Exercise objective
Give the entries again exactly; drop the pictures.

(Records from a collection)

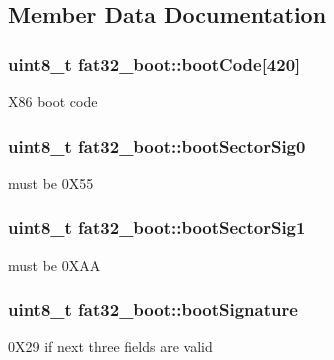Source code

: \subsection{Member Data Documentation}
\subsubsection[{\texorpdfstring{boot\+Code}{bootCode}}]{\setlength{\rightskip}{0pt plus 5cm}uint8\+\_\+t fat32\+\_\+boot\+::boot\+Code\mbox{[}420\mbox{]}}\hypertarget{structfat32__boot_a7a74880066860140386edf3d9278b9f7}{}\label{structfat32__boot_a7a74880066860140386edf3d9278b9f7}
X86 boot code 
\subsubsection[{\texorpdfstring{boot\+Sector\+Sig0}{bootSectorSig0}}]{\setlength{\rightskip}{0pt plus 5cm}uint8\+\_\+t fat32\+\_\+boot\+::boot\+Sector\+Sig0}\hypertarget{structfat32__boot_a1cb46a5427b641a6017a082bc56df1be}{}\label{structfat32__boot_a1cb46a5427b641a6017a082bc56df1be}
must be 0\+X55 
\subsubsection[{\texorpdfstring{boot\+Sector\+Sig1}{bootSectorSig1}}]{\setlength{\rightskip}{0pt plus 5cm}uint8\+\_\+t fat32\+\_\+boot\+::boot\+Sector\+Sig1}\hypertarget{structfat32__boot_a53bc302a398f02a86d3b28f25a5ec8e2}{}\label{structfat32__boot_a53bc302a398f02a86d3b28f25a5ec8e2}
must be 0\+X\+AA 
\subsubsection[{\texorpdfstring{boot\+Signature}{bootSignature}}]{\setlength{\rightskip}{0pt plus 5cm}uint8\+\_\+t fat32\+\_\+boot\+::boot\+Signature}\hypertarget{structfat32__boot_ab79a1205277ecab05526fb0bac6e42f6}{}\label{structfat32__boot_ab79a1205277ecab05526fb0bac6e42f6}
0\+X29 if next three fields are valid 
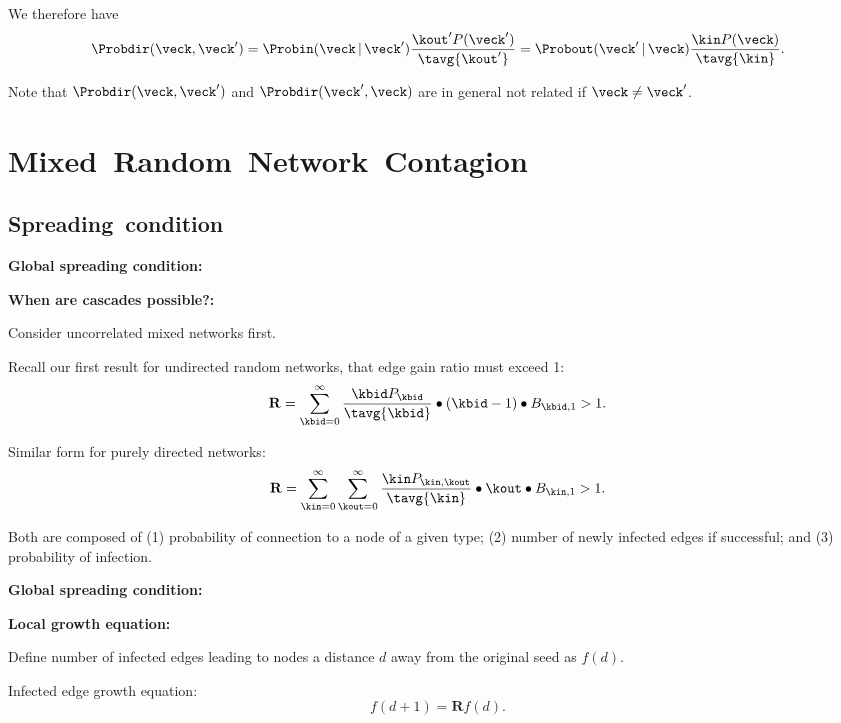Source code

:     
      We therefore have
      $$
      \Probdir(\veck,\veck')
      =
      \Probin(\veck\, |\, \veck') 
      \frac{\kout' P(\veck')}{\tavg{\kout'}}
      =
      \Probout(\veck'\, |\, \veck) 
      \frac{\kin P(\veck)}{\tavg{\kin}}.
      $$
    
      Note that 
      $
      \Probdir(\veck,\veck')
      $ 
      and
      $
      \Probdir(\veck',\veck)
      $
      are in general not related if $\veck \ne \veck'$.
    


\section{Mixed\ Random\ Network\ Contagion}

\subsection{Spreading\ condition}

  \textbf{Global spreading condition:\cite{dodds2011b}}

  \textbf{When are cascades possible?:}
    
    
      Consider uncorrelated mixed networks first.
    
      Recall our first result for undirected random networks,
      that edge gain ratio must exceed 1:
      $$
      \mathbf{R}
      =
      \sum_{\kbid=0}^{\infty}
      \frac{\kbid P_{\kbid}}{\tavg{\kbid}}
      \bullet
      (\kbid-1)
      \bullet
      B_{\kbid,1}
      >
      1.
      $$
    
      Similar form for purely directed networks:
      $$
      \mathbf{R}
      =
      \sum_{\kin=0}^{\infty}
      \sum_{\kout=0}^{\infty}
      \frac{\kin P_{\kin,\kout}}{\tavg{\kin}}
      \bullet
      \kout
      \bullet
      B_{\kin,1}
      >
      1.
      $$
    
      Both are composed of 
      (1) probability of connection
      to a node of a given type;
      (2) number of newly infected edges if successful;
      and 
      (3) probability of infection.
    
  

  \textbf{Global spreading condition:}
  
  \textbf{Local growth equation:}
    
    
      Define number of infected edges leading
      to nodes a distance $d$ away from the original seed
      as $f(d)$.
    
      Infected edge growth equation:
      $$
      f(d+1) = \mathbf{R} f(d).
      $$
    
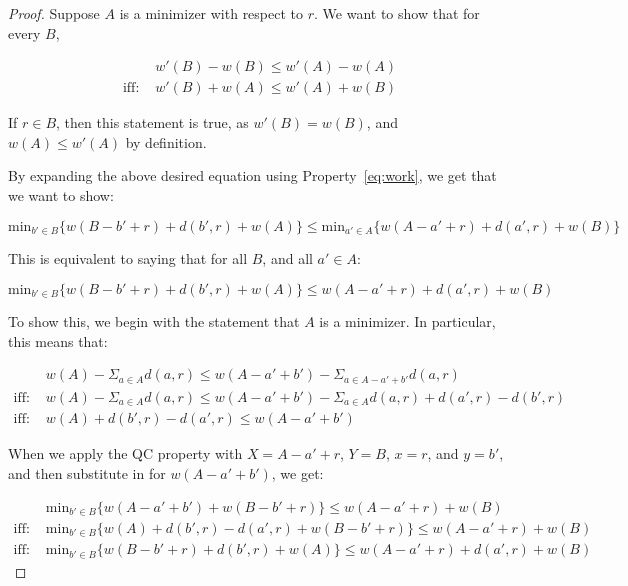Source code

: \begin{proof}
    Suppose $A$ is a minimizer with respect to $r$. We want to show that for every $B$,

    \begin{equation*}
        \begin{split}
            &w'(B) - w(B) \leq w'(A) - w(A) \\
            \text{iff: }&w'(B) + w(A) \leq w'(A) + w(B)
        \end{split}
    \end{equation*}

    If $r \in B$, then this statement is true, as $w'(B) = w(B)$, and $w(A) \leq w'(A)$ by definition.

    By expanding the above desired equation using Property~\eqref{eq:work}, we get that we want to show:

    \begin{equation*}
        \mathrm{min}_{b' \in B} \{ w(B - b' + r) + d(b', r) + w(A)\} \leq \mathrm{min}_{a' \in A} \{ w(A - a' + r) + d(a', r) + w(B)\}
    \end{equation*}

    This is equivalent to saying that for all $B$, and all $a' \in A$: 

    \begin{equation*}
        \mathrm{min}_{b' \in B} \{ w(B - b' + r) + d(b', r) + w(A)\} \leq w(A - a' + r) + d(a', r) + w(B)
    \end{equation*}

    To show this, we begin with the statement that $A$ is a minimizer. In particular, this means that:

    \begin{equation*}
        \begin{split}
            &w(A) - \Sigma_{a \in A} d(a,r) \leq w(A -a' + b') - \Sigma_{a \in A - a' + b'} d(a,r) \\
            \text{iff: }&w(A) - \Sigma_{a \in A} d(a,r) \leq w(A -a' + b') - \Sigma_{a \in A} d(a,r) + d(a', r) - d(b', r) \\
            \text{iff: }&w(A) + d(b', r) - d(a', r) \leq w(A - a' + b')
        \end{split}
    \end{equation*}

    When we apply the QC property with $X = A - a' + r$, $Y = B$, $x = r$, and $y = b'$, and then substitute in for $w(A - a' + b')$, we get:

    \begin{equation*}
        \begin{split}
            &\mathrm{min}_{b' \in B} \{ w(A - a' + b') + w(B - b' + r)\} \leq w(A - a' + r) + w(B) \\
            \text{iff: }&\mathrm{min}_{b' \in B} \{ w(A) + d(b', r) - d(a', r) + w(B - b' + r)\}\leq w(A - a' + r) + w(B) \\
            \text{iff: }&\mathrm{min}_{b' \in B} \{ w(B - b' + r) + d(b', r) + w(A)\} \leq w(A - a' + r) + d(a', r) + w(B)
        \end{split}
    \end{equation*}
\end{proof}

Response to the task
Source code

: \subsection{Member Data Documentation}
\subsubsection[{\texorpdfstring{boot\+Code}{bootCode}}]{\setlength{\rightskip}{0pt plus 5cm}uint8\+\_\+t fat32\+\_\+boot\+::boot\+Code\mbox{[}420\mbox{]}}\hypertarget{structfat32__boot_a7a74880066860140386edf3d9278b9f7}{}\label{structfat32__boot_a7a74880066860140386edf3d9278b9f7}
X86 boot code 
\subsubsection[{\texorpdfstring{boot\+Sector\+Sig0}{bootSectorSig0}}]{\setlength{\rightskip}{0pt plus 5cm}uint8\+\_\+t fat32\+\_\+boot\+::boot\+Sector\+Sig0}\hypertarget{structfat32__boot_a1cb46a5427b641a6017a082bc56df1be}{}\label{structfat32__boot_a1cb46a5427b641a6017a082bc56df1be}
must be 0\+X55 
\subsubsection[{\texorpdfstring{boot\+Sector\+Sig1}{bootSectorSig1}}]{\setlength{\rightskip}{0pt plus 5cm}uint8\+\_\+t fat32\+\_\+boot\+::boot\+Sector\+Sig1}\hypertarget{structfat32__boot_a53bc302a398f02a86d3b28f25a5ec8e2}{}\label{structfat32__boot_a53bc302a398f02a86d3b28f25a5ec8e2}
must be 0\+X\+AA 
\subsubsection[{\texorpdfstring{boot\+Signature}{bootSignature}}]{\setlength{\rightskip}{0pt plus 5cm}uint8\+\_\+t fat32\+\_\+boot\+::boot\+Signature}\hypertarget{structfat32__boot_ab79a1205277ecab05526fb0bac6e42f6}{}\label{structfat32__boot_ab79a1205277ecab05526fb0bac6e42f6}
0\+X29 if next three fields are valid 
Source code

:     
      We therefore have
      $$
      \Probdir(\veck,\veck')
      =
      \Probin(\veck\, |\, \veck') 
      \frac{\kout' P(\veck')}{\tavg{\kout'}}
      =
      \Probout(\veck'\, |\, \veck) 
      \frac{\kin P(\veck)}{\tavg{\kin}}.
      $$
    
      Note that 
      $
      \Probdir(\veck,\veck')
      $ 
      and
      $
      \Probdir(\veck',\veck)
      $
      are in general not related if $\veck \ne \veck'$.
    


\section{Mixed\ Random\ Network\ Contagion}

\subsection{Spreading\ condition}

  \textbf{Global spreading condition:\cite{dodds2011b}}

  \textbf{When are cascades possible?:}
    
    
      Consider uncorrelated mixed networks first.
    
      Recall our first result for undirected random networks,
      that edge gain ratio must exceed 1:
      $$
      \mathbf{R}
      =
      \sum_{\kbid=0}^{\infty}
      \frac{\kbid P_{\kbid}}{\tavg{\kbid}}
      \bullet
      (\kbid-1)
      \bullet
      B_{\kbid,1}
      >
      1.
      $$
    
      Similar form for purely directed networks:
      $$
      \mathbf{R}
      =
      \sum_{\kin=0}^{\infty}
      \sum_{\kout=0}^{\infty}
      \frac{\kin P_{\kin,\kout}}{\tavg{\kin}}
      \bullet
      \kout
      \bullet
      B_{\kin,1}
      >
      1.
      $$
    
      Both are composed of 
      (1) probability of connection
      to a node of a given type;
      (2) number of newly infected edges if successful;
      and 
      (3) probability of infection.
    
  

  \textbf{Global spreading condition:}
  
  \textbf{Local growth equation:}
    
    
      Define number of infected edges leading
      to nodes a distance $d$ away from the original seed
      as $f(d)$.
    
      Infected edge growth equation:
      $$
      f(d+1) = \mathbf{R} f(d).
      $$
    
Source code

: \begin{proof}
    Suppose $A$ is a minimizer with respect to $r$. We want to show that for every $B$,

    \begin{equation*}
        \begin{split}
            &w'(B) - w(B) \leq w'(A) - w(A) \\
            \text{iff: }&w'(B) + w(A) \leq w'(A) + w(B)
        \end{split}
    \end{equation*}

    If $r \in B$, then this statement is true, as $w'(B) = w(B)$, and $w(A) \leq w'(A)$ by definition.

    By expanding the above desired equation using Property~\eqref{eq:work}, we get that we want to show:

    \begin{equation*}
        \mathrm{min}_{b' \in B} \{ w(B - b' + r) + d(b', r) + w(A)\} \leq \mathrm{min}_{a' \in A} \{ w(A - a' + r) + d(a', r) + w(B)\}
    \end{equation*}

    This is equivalent to saying that for all $B$, and all $a' \in A$: 

    \begin{equation*}
        \mathrm{min}_{b' \in B} \{ w(B - b' + r) + d(b', r) + w(A)\} \leq w(A - a' + r) + d(a', r) + w(B)
    \end{equation*}

    To show this, we begin with the statement that $A$ is a minimizer. In particular, this means that:

    \begin{equation*}
        \begin{split}
            &w(A) - \Sigma_{a \in A} d(a,r) \leq w(A -a' + b') - \Sigma_{a \in A - a' + b'} d(a,r) \\
            \text{iff: }&w(A) - \Sigma_{a \in A} d(a,r) \leq w(A -a' + b') - \Sigma_{a \in A} d(a,r) + d(a', r) - d(b', r) \\
            \text{iff: }&w(A) + d(b', r) - d(a', r) \leq w(A - a' + b')
        \end{split}
    \end{equation*}

    When we apply the QC property with $X = A - a' + r$, $Y = B$, $x = r$, and $y = b'$, and then substitute in for $w(A - a' + b')$, we get:

    \begin{equation*}
        \begin{split}
            &\mathrm{min}_{b' \in B} \{ w(A - a' + b') + w(B - b' + r)\} \leq w(A - a' + r) + w(B) \\
            \text{iff: }&\mathrm{min}_{b' \in B} \{ w(A) + d(b', r) - d(a', r) + w(B - b' + r)\}\leq w(A - a' + r) + w(B) \\
            \text{iff: }&\mathrm{min}_{b' \in B} \{ w(B - b' + r) + d(b', r) + w(A)\} \leq w(A - a' + r) + d(a', r) + w(B)
        \end{split}
    \end{equation*}
\end{proof}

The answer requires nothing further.